REQUIRED WORK =
Pull out all lines from the listing below in which the word "хранения" appears.

EXTRACTED MATERIAL =
----------

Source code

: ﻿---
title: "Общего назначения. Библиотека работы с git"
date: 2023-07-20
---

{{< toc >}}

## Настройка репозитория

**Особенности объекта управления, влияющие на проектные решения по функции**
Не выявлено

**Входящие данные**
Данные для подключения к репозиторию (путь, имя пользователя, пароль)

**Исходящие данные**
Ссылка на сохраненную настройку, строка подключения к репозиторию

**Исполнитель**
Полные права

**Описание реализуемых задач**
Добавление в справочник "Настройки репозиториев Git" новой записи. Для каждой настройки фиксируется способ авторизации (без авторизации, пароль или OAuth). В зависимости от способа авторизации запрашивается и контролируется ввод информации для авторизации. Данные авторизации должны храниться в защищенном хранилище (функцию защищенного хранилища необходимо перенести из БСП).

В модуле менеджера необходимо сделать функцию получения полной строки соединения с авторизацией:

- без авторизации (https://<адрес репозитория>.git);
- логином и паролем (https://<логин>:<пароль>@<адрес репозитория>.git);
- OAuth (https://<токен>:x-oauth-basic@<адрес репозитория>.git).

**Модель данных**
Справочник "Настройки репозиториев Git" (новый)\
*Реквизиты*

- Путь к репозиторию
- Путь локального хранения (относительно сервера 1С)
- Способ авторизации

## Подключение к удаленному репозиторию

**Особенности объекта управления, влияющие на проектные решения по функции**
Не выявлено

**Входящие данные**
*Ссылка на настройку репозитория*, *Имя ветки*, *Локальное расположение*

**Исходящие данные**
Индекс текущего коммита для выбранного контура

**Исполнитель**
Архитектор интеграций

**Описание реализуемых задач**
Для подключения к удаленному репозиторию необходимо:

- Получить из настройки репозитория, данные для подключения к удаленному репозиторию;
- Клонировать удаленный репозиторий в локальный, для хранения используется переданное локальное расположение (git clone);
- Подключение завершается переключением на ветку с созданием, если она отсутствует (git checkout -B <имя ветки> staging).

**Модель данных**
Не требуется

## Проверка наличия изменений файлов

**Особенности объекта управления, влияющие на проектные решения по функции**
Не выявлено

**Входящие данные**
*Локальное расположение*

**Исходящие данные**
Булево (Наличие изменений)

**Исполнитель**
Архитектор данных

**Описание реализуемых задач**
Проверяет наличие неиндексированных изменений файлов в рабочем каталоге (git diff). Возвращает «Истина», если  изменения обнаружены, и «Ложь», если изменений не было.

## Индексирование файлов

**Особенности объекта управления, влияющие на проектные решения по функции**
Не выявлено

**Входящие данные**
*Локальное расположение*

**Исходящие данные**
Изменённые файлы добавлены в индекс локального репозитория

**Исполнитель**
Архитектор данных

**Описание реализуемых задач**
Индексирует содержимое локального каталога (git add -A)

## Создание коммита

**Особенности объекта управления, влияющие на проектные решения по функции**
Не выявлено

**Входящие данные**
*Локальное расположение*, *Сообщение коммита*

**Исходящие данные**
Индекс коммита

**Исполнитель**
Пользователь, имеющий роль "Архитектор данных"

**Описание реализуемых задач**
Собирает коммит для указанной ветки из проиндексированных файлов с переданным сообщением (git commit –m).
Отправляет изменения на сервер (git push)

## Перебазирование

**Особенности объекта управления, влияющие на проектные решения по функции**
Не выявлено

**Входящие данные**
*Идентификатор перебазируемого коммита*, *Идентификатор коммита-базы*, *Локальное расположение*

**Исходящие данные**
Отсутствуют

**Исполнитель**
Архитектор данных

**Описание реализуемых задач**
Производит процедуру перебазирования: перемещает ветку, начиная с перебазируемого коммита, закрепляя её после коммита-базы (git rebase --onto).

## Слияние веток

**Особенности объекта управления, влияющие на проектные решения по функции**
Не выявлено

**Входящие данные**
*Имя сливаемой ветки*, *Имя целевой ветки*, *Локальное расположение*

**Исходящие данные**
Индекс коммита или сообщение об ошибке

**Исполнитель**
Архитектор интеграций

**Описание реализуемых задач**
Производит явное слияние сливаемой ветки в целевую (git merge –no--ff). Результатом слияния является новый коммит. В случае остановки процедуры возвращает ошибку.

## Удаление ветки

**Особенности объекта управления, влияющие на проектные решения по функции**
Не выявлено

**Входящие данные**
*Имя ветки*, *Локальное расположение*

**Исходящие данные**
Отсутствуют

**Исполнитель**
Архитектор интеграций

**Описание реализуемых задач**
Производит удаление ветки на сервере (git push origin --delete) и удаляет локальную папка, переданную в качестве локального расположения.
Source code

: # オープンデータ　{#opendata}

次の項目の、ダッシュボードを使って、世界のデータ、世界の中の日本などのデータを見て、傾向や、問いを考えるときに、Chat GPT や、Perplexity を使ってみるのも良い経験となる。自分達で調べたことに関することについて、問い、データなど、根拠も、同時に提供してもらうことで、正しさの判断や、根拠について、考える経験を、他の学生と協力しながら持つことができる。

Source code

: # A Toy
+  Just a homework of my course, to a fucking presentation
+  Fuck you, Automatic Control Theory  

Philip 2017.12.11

----------

SOLVED PROBLEM =
- Путь локального хранения (относительно сервера 1С)
- Клонировать удаленный репозиторий в локальный, для хранения используется переданное локальное расположение (git clone);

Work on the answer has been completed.